* What is expected *
Using the entries below, copy out all lines where "scoring" is found.

* Material provided *
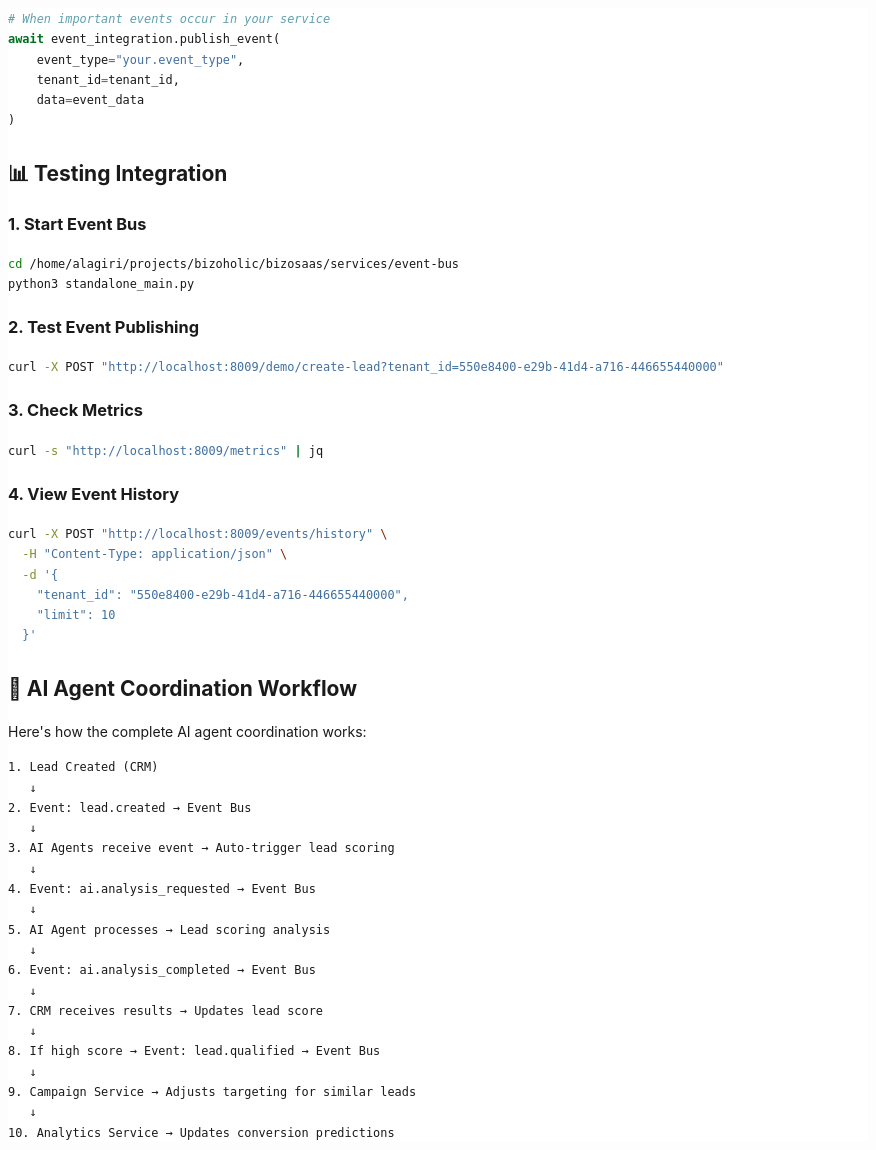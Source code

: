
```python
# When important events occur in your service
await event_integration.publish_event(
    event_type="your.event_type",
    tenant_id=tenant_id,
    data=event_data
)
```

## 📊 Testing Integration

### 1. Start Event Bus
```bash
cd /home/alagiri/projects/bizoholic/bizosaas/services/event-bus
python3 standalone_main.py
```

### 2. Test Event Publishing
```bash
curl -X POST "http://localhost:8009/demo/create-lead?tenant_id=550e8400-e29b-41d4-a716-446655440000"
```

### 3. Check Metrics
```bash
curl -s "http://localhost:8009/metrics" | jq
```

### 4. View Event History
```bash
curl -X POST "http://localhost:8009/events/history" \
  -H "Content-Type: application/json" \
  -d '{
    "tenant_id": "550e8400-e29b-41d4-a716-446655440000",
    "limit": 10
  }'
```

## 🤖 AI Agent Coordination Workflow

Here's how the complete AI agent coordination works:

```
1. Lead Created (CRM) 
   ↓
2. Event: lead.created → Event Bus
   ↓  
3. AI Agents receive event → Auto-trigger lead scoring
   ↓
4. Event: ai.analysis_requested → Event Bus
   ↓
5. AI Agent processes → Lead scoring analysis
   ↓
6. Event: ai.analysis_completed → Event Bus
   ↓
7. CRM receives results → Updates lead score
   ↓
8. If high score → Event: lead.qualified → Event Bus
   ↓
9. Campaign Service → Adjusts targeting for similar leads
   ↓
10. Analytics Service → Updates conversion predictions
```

* The answer *
3. AI Agents receive event → Auto-trigger lead scoring
5. AI Agent processes → Lead scoring analysis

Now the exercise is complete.